▶ About this exercise:
Reproduce word for word the lines of the listing from the first one through the one with "đồng giữa các đoạn văn bản.", omitting every picture.

▶ Available records:
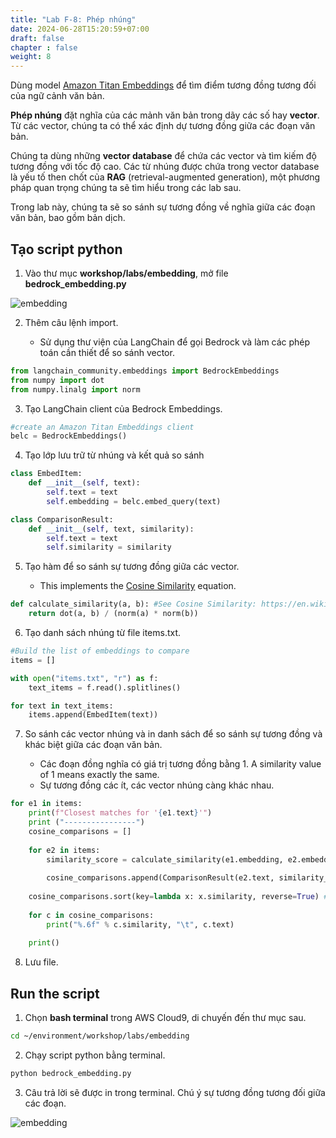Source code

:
 ```yaml
---
title: "Lab F-8: Phép nhúng"
date: 2024-06-28T15:20:59+07:00
draft: false
chapter : false
weight: 8
---
```


Dùng model [Amazon Titan Embeddings](https://aws.amazon.com/bedrock/titan/) để tìm điểm tương đồng tương đối của ngữ cảnh văn bản.

**Phép nhúng** đặt nghĩa của các mảnh văn bản trong dãy các số hay **vector**. Từ các vector, chúng ta có thể xác định dự tương đồng giữa các đoạn văn bản. 

Chúng ta dùng những **vector database** để chứa các vector và tìm kiếm độ tương đồng với tốc độ cao. Các từ nhúng được chứa trong vector database là yếu tố then chốt của **RAG** (retrieval-augmented generation), một phương pháp quan trọng chúng ta sẽ tìm hiểu trong các lab sau.

Trong lab này, chúng ta sẽ so sánh sự tương đồng về nghĩa giữa các đoạn văn bản, bao gồm bản dịch.

## Tạo script python

1. Vào thư mục **workshop/labs/embedding**, mở file **bedrock_embedding.py**

![embedding](/images/2-Bedrock/F-8/1.png)

2. Thêm câu lệnh import.

   -  Sử dụng thư viện của LangChain để gọi Bedrock và làm các phép toán cần thiết để so sánh vector. 

```python
from langchain_community.embeddings import BedrockEmbeddings
from numpy import dot
from numpy.linalg import norm
```

3. Tạo LangChain client của Bedrock Embeddings.

```python
#create an Amazon Titan Embeddings client
belc = BedrockEmbeddings()
```

4. Tạo lớp lưu trữ từ nhúng và kết quả so sánh

```py
class EmbedItem:
    def __init__(self, text):
        self.text = text
        self.embedding = belc.embed_query(text)

class ComparisonResult:
    def __init__(self, text, similarity):
        self.text = text
        self.similarity = similarity
```

5. Tạo hàm để so sánh sự tương đồng giữa các vector.

   - This implements the [Cosine Similarity](https://en.wikipedia.org/wiki/Cosine_similarity) equation.

```py
def calculate_similarity(a, b): #See Cosine Similarity: https://en.wikipedia.org/wiki/Cosine_similarity
    return dot(a, b) / (norm(a) * norm(b))
```

6. Tạo danh sách nhúng từ file items.txt.

```py
#Build the list of embeddings to compare
items = []

with open("items.txt", "r") as f:
    text_items = f.read().splitlines()

for text in text_items:
    items.append(EmbedItem(text))
```

7. So sánh các vector nhúng và in danh sách để so sánh sự tương đồng và khác biệt giữa các đoạn văn bản. 

   - Các đoạn đồng nghĩa có giá trị tương đồng bằng 1. A similarity value of 1 means exactly the same.
   - Sự tương đồng các ít, các vector nhúng càng khác nhau.

```py
for e1 in items:
    print(f"Closest matches for '{e1.text}'")
    print ("----------------")
    cosine_comparisons = []
    
    for e2 in items:
        similarity_score = calculate_similarity(e1.embedding, e2.embedding)
        
        cosine_comparisons.append(ComparisonResult(e2.text, similarity_score)) #save the comparisons to a list
        
    cosine_comparisons.sort(key=lambda x: x.similarity, reverse=True) # list the closest matches first
    
    for c in cosine_comparisons:
        print("%.6f" % c.similarity, "\t", c.text)
    
    print()
```

8. Lưu file.

## Run the script
1. Chọn **bash terminal** trong AWS Cloud9, di chuyến đến thư mục sau.

```bash
cd ~/environment/workshop/labs/embedding
```

2. Chạy script python bằng terminal.

```bash
python bedrock_embedding.py
```

3. Câu trả lời sẽ được in trong terminal. Chú ý sự tương đồng tương đối giữa các đoạn.

![embedding](/images/2-Bedrock/F-8/2.png)


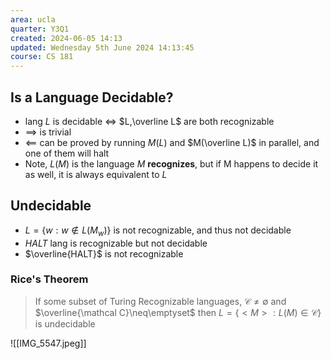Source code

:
 ```yaml
---
area: ucla
quarter: Y3Q1
created: 2024-06-05 14:13
updated: Wednesday 5th June 2024 14:13:45
course: CS 181
---
```

## Is a Language Decidable?
- lang $L$ is decidable $\iff$ $L,\overline L$ are both recognizable
- $\implies$ is trivial
- $\impliedby$ can be proved by running $M(L)$ and $M(\overline L)$ in parallel, and one of them will halt
- Note, $L(M)$ is the language $M$ **recognizes**, but if M happens to decide it as well, it is always equivalent to $L$
## Undecidable
- $L=\{w:w\notin L(M_w)\}$ is not recognizable, and thus not decidable
- $HALT$ lang is recognizable but not decidable
- $\overline{HALT}$ is not recognizable 
### Rice's Theorem
> If some subset of Turing Recognizable languages, $\mathcal C\neq \emptyset$ and $\overline{\mathcal C}\neq\emptyset$ then $L=\{<M>:L(M)\in \mathcal C\}$ is undecidable

![[IMG_5547.jpeg]]


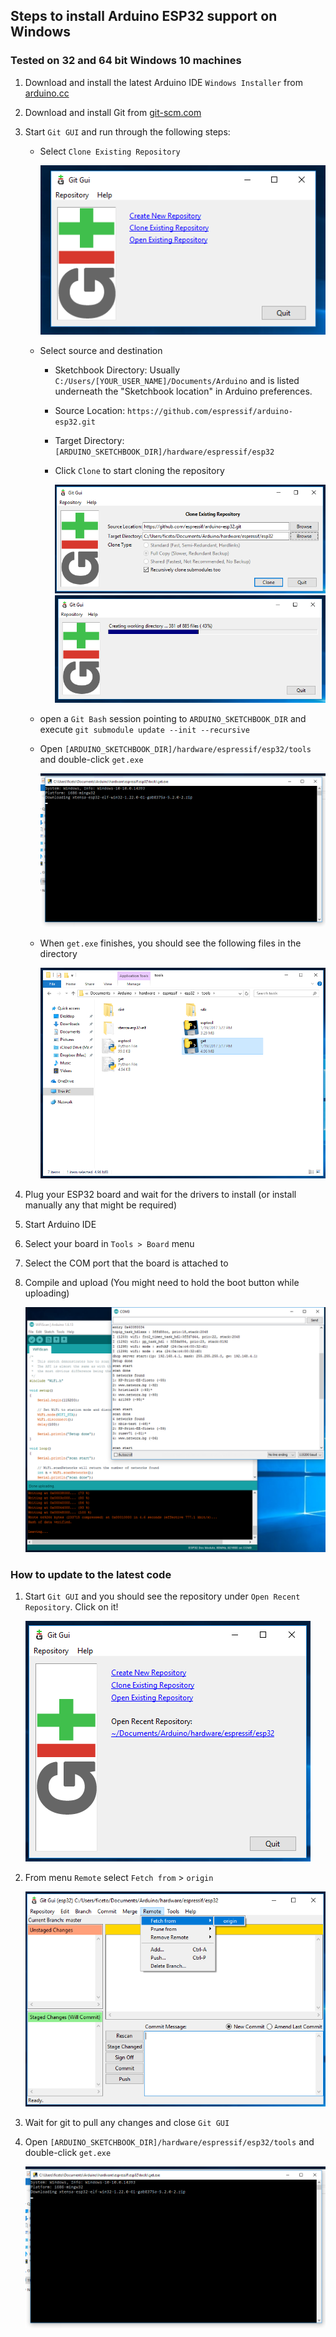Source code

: ## Steps to install Arduino ESP32 support on Windows
### Tested on 32 and 64 bit Windows 10 machines

1. Download and install the latest Arduino IDE ```Windows Installer``` from [arduino.cc](https://www.arduino.cc/en/Main/Software)
2. Download and install Git from [git-scm.com](https://git-scm.com/download/win)
3. Start ```Git GUI``` and run through the following steps:
    - Select ```Clone Existing Repository```

        ![Step 1](win-screenshots/win-gui-1.png)

    - Select source and destination
        - Sketchbook Directory: Usually ```C:/Users/[YOUR_USER_NAME]/Documents/Arduino``` and is listed underneath the "Sketchbook location" in Arduino preferences.
        - Source Location: ```https://github.com/espressif/arduino-esp32.git```
        - Target Directory: ```[ARDUINO_SKETCHBOOK_DIR]/hardware/espressif/esp32```
        - Click ```Clone``` to start cloning the repository

            ![Step 2](win-screenshots/win-gui-2.png)
            ![Step 3](win-screenshots/win-gui-3.png)
    - open a `Git Bash` session pointing to ```ARDUINO_SKETCHBOOK_DIR``` and execute ```git submodule update --init --recursive``` 
    - Open ```[ARDUINO_SKETCHBOOK_DIR]/hardware/espressif/esp32/tools``` and double-click ```get.exe```

        ![Step 4](win-screenshots/win-gui-4.png)

    - When ```get.exe``` finishes, you should see the following files in the directory

        ![Step 5](win-screenshots/win-gui-5.png)

4. Plug your ESP32 board and wait for the drivers to install (or install manually any that might be required)
5. Start Arduino IDE
6. Select your board in ```Tools > Board``` menu
7. Select the COM port that the board is attached to
8. Compile and upload (You might need to hold the boot button while uploading)

    ![Arduino IDE Example](win-screenshots/arduino-ide.png)

### How to update to the latest code

1. Start ```Git GUI``` and you should see the repository under ```Open Recent Repository```. Click on it!

    ![Update Step 1](win-screenshots/win-gui-update-1.png)

2. From menu ```Remote``` select ```Fetch from``` > ```origin```

    ![Update Step 2](win-screenshots/win-gui-update-2.png)

3. Wait for git to pull any changes and close ```Git GUI```
4. Open ```[ARDUINO_SKETCHBOOK_DIR]/hardware/espressif/esp32/tools``` and double-click ```get.exe```

    ![Step 4](win-screenshots/win-gui-4.png)
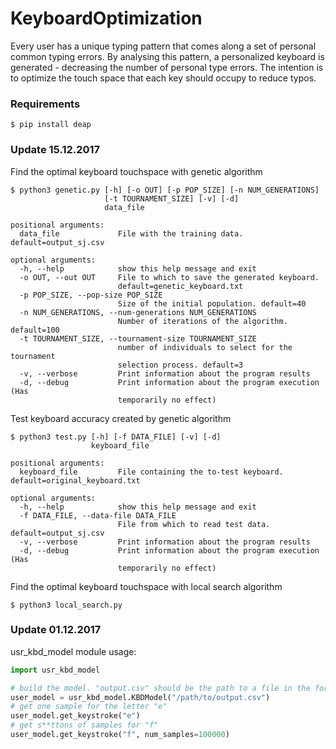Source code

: # KeyboardOptimization

Every user has a unique typing pattern that comes along a set of personal common typing errors. By analysing this pattern, a personalized keyboard is generated - decreasing the number of personal type errors. The intention is to optimize the touch space that each key should occupy to reduce typos.

### Requirements
```
$ pip install deap
```

### Update 15.12.2017

Find the optimal keyboard touchspace with genetic algorithm

```
$ python3 genetic.py [-h] [-o OUT] [-p POP_SIZE] [-n NUM_GENERATIONS]
                     [-t TOURNAMENT_SIZE] [-v] [-d]
                     data_file
```
```
positional arguments:
  data_file             File with the training data. default=output_sj.csv

optional arguments:
  -h, --help            show this help message and exit
  -o OUT, --out OUT     File to which to save the generated keyboard.
                        default=genetic_keyboard.txt
  -p POP_SIZE, --pop-size POP_SIZE
                        Size of the initial population. default=40
  -n NUM_GENERATIONS, --num-generations NUM_GENERATIONS
                        Number of iterations of the algorithm. default=100
  -t TOURNAMENT_SIZE, --tournament-size TOURNAMENT_SIZE
                        number of individuals to select for the tournament
                        selection process. default=3
  -v, --verbose         Print information about the program results
  -d, --debug           Print information about the program execution (Has
                        temporarily no effect)
```


Test keyboard accuracy created by genetic algorithm
```
$ python3 test.py [-h] [-f DATA_FILE] [-v] [-d]
                  keyboard_file
```
```
positional arguments:
  keyboard_file         File containing the to-test keyboard. default=original_keyboard.txt

optional arguments:
  -h, --help            show this help message and exit
  -f DATA_FILE, --data-file DATA_FILE
                        File from which to read test data. default=output_sj.csv
  -v, --verbose         Print information about the program results
  -d, --debug           Print information about the program execution (Has
                        temporarily no effect)
```



Find the optimal keyboard touchspace with local search algorithm

```
$ python3 local_search.py
```




### Update 01.12.2017
usr_kbd_model module usage:

```python
import usr_kbd_model

# build the model. "output.csv" should be the path to a file in the format that kaz's server produces
user_model = usr_kbd_model.KBDModel("/path/to/output.csv")
# get one sample for the letter "e"
user_model.get_keystroke("e")
# get s**ttons of samples for "f"
user_model.get_keystroke("f", num_samples=100000)
```
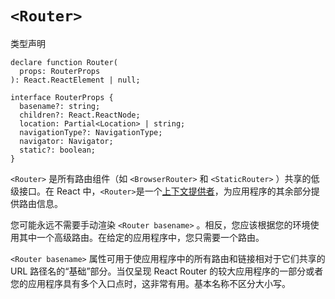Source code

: # `<Router>`

类型声明

```tsx
declare function Router(
  props: RouterProps
): React.ReactElement | null;

interface RouterProps {
  basename?: string;
  children?: React.ReactNode;
  location: Partial<Location> | string;
  navigationType?: NavigationType;
  navigator: Navigator;
  static?: boolean;
}
```

`<Router>` 是所有路由组件（如 `<BrowserRouter>` 和 `<StaticRouter>` ）共享的低级接口。在 React 中，`<Router>`是一个[上下文提供者](https://reactjs.org/docs/context.html#contextprovider)，为应用程序的其余部分提供路由信息。

您可能永远不需要手动渲染 `<Router basename>` 。相反，您应该根据您的环境使用其中一个高级路由。在给定的应用程序中，您只需要一个路由。

`<Router basename>` 属性可用于使应用程序中的所有路由和链接相对于它们共享的 URL 路径名的“基础”部分。当仅呈现 React Router 的较大应用程序的一部分或者您的应用程序具有多个入口点时，这非常有用。基本名称不区分大小写。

▶ Written reply:
Source code

:
 ```yaml
---
title: "Lab F-8: Phép nhúng"
date: 2024-06-28T15:20:59+07:00
draft: false
chapter : false
weight: 8
---
```


Dùng model [Amazon Titan Embeddings](https://aws.amazon.com/bedrock/titan/) để tìm điểm tương đồng tương đối của ngữ cảnh văn bản.

**Phép nhúng** đặt nghĩa của các mảnh văn bản trong dãy các số hay **vector**. Từ các vector, chúng ta có thể xác định dự tương đồng giữa các đoạn văn bản. 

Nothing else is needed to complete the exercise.